◆ **PROVIDED MATERIAL**:
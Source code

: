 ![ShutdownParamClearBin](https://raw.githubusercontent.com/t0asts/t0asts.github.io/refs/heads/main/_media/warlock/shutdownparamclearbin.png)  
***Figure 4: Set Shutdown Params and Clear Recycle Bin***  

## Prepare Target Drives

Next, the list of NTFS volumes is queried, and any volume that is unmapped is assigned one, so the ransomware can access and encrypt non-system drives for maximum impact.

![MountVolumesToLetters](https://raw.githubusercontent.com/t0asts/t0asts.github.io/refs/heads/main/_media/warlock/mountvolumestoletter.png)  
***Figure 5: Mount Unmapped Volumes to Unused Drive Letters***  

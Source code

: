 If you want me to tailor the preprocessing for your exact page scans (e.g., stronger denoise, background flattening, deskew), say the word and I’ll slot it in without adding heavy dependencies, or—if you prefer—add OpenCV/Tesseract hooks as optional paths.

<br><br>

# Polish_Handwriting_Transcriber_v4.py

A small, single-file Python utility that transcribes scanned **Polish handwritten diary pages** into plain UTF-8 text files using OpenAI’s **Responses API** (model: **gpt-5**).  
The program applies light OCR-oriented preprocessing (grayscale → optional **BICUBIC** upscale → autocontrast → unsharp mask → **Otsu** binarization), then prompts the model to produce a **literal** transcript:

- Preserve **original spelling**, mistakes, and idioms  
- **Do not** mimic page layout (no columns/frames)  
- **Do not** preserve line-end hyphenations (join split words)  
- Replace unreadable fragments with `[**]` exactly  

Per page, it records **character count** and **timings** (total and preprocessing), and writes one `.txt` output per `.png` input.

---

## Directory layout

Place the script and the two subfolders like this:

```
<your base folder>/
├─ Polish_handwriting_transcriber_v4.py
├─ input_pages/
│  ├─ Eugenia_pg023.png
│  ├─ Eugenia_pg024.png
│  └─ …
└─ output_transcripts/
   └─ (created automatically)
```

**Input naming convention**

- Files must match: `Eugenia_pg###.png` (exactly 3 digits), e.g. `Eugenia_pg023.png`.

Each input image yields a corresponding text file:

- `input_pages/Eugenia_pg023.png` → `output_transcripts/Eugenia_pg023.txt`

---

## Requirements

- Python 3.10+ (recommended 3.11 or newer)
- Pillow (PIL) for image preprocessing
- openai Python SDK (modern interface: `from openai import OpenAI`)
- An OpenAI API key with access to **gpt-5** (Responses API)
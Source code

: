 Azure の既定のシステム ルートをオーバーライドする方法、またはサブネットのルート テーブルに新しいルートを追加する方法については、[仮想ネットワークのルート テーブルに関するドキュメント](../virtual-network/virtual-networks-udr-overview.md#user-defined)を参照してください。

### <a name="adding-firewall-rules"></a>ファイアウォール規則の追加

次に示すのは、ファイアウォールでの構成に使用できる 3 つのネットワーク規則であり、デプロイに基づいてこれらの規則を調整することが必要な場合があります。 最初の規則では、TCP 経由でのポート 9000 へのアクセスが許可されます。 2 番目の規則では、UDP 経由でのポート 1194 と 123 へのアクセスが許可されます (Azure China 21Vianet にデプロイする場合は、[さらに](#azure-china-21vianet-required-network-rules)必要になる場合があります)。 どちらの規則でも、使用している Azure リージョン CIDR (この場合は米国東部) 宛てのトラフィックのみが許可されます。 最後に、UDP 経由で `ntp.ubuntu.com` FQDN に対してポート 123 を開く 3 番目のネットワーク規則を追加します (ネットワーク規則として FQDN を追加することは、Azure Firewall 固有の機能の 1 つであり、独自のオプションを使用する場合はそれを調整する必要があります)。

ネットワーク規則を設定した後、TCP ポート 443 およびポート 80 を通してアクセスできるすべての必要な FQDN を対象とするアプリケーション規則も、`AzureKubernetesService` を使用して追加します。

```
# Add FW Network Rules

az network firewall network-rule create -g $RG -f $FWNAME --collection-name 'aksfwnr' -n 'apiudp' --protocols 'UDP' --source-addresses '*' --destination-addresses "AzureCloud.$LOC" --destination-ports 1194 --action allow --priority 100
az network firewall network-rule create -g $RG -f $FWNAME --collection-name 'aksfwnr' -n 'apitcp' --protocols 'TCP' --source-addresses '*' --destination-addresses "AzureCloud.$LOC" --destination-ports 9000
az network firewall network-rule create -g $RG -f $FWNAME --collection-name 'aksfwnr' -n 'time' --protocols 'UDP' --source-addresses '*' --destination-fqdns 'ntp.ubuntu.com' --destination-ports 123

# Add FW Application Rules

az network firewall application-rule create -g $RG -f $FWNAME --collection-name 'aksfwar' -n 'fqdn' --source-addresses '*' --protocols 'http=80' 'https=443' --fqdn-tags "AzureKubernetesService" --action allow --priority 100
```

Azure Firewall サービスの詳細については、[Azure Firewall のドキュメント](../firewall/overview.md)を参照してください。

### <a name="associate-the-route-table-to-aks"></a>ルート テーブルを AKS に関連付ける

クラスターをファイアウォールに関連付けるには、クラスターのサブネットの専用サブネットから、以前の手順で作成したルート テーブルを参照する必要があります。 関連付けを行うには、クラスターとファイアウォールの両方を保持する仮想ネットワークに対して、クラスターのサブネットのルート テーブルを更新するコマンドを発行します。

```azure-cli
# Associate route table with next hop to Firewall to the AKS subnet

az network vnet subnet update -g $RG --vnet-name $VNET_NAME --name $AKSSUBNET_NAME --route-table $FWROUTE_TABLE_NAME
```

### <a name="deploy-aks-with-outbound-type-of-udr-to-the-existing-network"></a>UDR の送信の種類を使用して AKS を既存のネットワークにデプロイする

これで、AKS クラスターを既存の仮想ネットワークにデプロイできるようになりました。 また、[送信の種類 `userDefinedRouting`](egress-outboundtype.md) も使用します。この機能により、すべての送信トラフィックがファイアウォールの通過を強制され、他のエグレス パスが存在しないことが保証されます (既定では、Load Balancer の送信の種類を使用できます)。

◆ **ACTIVITY**: Up to and including the line with "Each input image", print every line of the records from the start.

◆ **OUTPUT**:
Source code

: ![ShutdownParamClearBin](https://raw.githubusercontent.com/t0asts/t0asts.github.io/refs/heads/main/_media/warlock/shutdownparamclearbin.png)  
***Figure 4: Set Shutdown Params and Clear Recycle Bin***  

## Prepare Target Drives

Next, the list of NTFS volumes is queried, and any volume that is unmapped is assigned one, so the ransomware can access and encrypt non-system drives for maximum impact.

![MountVolumesToLetters](https://raw.githubusercontent.com/t0asts/t0asts.github.io/refs/heads/main/_media/warlock/mountvolumestoletter.png)  
***Figure 5: Mount Unmapped Volumes to Unused Drive Letters***  

Source code

: If you want me to tailor the preprocessing for your exact page scans (e.g., stronger denoise, background flattening, deskew), say the word and I’ll slot it in without adding heavy dependencies, or—if you prefer—add OpenCV/Tesseract hooks as optional paths.

<br><br>

# Polish_Handwriting_Transcriber_v4.py

A small, single-file Python utility that transcribes scanned **Polish handwritten diary pages** into plain UTF-8 text files using OpenAI’s **Responses API** (model: **gpt-5**).  
The program applies light OCR-oriented preprocessing (grayscale → optional **BICUBIC** upscale → autocontrast → unsharp mask → **Otsu** binarization), then prompts the model to produce a **literal** transcript:

- Preserve **original spelling**, mistakes, and idioms  
- **Do not** mimic page layout (no columns/frames)  
- **Do not** preserve line-end hyphenations (join split words)  
- Replace unreadable fragments with `[**]` exactly  

Per page, it records **character count** and **timings** (total and preprocessing), and writes one `.txt` output per `.png` input.

---

## Directory layout

Place the script and the two subfolders like this:

```
<your base folder>/
├─ Polish_handwriting_transcriber_v4.py
├─ input_pages/
│  ├─ Eugenia_pg023.png
│  ├─ Eugenia_pg024.png
│  └─ …
└─ output_transcripts/
   └─ (created automatically)
```

**Input naming convention**

- Files must match: `Eugenia_pg###.png` (exactly 3 digits), e.g. `Eugenia_pg023.png`.

Each input image yields a corresponding text file:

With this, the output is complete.